After they left the room, Clara walked over to the bookcase—which was securely fastened to the wall—pulled the bottom drawer out, and climbed in. She ushered her brother Dominc over to join her. Harrowing video footage captured by the Oka’s baby monitor shows the moment the toddlers’ weight caused the anchored bookcase to tip over, crashing down on top of them.
Nicole said she heard the thud from upstairs, glanced at the baby monitor and saw the bookcase flat on the floor. She and her husband rushed downstairs to the twins’ bedroom where they lifted the bookcase and checked for bumps and bruises. Thankfully, they found none.
“My babies could have died,” Nicole said. “I did everything right. I did everything I should have.”
Although Ikea has long stressed the importance of anchoring it’s furniture, the company has a track record of tipping incidents—with five deaths since 2014.
In 2016, Ikea recalled 17.3 million dressers.

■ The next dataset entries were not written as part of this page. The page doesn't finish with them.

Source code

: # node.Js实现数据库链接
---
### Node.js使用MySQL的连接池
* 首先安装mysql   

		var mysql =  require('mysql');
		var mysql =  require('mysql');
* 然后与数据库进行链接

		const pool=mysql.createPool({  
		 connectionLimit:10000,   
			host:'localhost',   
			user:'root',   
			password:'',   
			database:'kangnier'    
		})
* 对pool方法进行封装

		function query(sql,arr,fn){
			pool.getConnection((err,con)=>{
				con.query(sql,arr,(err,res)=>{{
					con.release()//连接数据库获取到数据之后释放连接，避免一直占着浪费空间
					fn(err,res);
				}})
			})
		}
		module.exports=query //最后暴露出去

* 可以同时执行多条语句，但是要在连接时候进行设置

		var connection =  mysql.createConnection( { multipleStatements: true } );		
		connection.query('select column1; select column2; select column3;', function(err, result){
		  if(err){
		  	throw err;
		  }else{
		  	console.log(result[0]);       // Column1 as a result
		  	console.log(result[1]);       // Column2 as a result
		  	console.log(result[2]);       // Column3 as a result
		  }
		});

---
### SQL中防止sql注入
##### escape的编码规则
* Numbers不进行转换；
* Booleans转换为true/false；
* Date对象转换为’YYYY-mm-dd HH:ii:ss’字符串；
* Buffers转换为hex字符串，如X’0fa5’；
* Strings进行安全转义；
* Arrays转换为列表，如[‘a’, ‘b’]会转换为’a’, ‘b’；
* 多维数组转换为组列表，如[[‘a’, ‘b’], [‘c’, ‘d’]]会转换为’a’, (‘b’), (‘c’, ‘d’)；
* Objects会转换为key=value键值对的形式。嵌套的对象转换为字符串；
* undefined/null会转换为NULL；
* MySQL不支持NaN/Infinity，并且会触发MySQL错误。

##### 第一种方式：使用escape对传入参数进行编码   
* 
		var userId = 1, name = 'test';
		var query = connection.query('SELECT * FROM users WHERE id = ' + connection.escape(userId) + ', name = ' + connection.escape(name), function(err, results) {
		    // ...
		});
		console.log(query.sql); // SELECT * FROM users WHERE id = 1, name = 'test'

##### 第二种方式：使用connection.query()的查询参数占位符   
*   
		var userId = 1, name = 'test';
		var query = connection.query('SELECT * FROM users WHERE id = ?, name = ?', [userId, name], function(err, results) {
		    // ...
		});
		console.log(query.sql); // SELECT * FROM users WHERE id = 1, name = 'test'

At the time, the company acknowledged that most of its dressers did not meet the furniture industry’s stability test, which is meant to ensure a piece of furniture will remain upright in the case of a child pulling on it, or several drawers being open at once—both of which happened when the Oka twins’ bookcase came crashing down.
The Ikea bookshelf that tipped onto Clara and Dominic is part of the Brimnes line, which includes three dressers that were recalled in 2016. The tall, slim unit is six feet tall, has two drawers at the bottom and four shelves.
That night, after putting her twins back to bed, Nicole says she checked on the stability of another Ikea bookcase in her 4-year-old son’s bedroom. The unit, which was also anchored to the wall had come detached when she pulled at it.
Nicole says she’s watched the video countless times trying to figure out how her children made it out unscathed. She believes the bookshelves fell out of place when the unit came crashing forward, which may have caused her children to be trapped in the frame, but not crushed.
“I’m so glad that I have this video. As horrible as it is to watch it, I know the outcome was that they were fine,” she said. “And your mind obviously is going to go to the kids that aren’t fine.”
Nicole is working with a Philadelphia law firm who has represented several parents of children who have died due to Ikea dressers tipping over. She says she doesn’t plan on filing litigation against the company because her children were not injured, but has filed a complaint with the U.S. Consumer Product Safety Commission, who is investigating the incident.
Ikea spokeswoman Hanna Bengtsander, said in a statement that the company was aware of the incident and grateful the children were not injured.
“We are currently reviewing the video involving the BRIMNES bookcase and need more time to get a better understanding of the details,” she said. “We cannot provide any additional comment at this time.”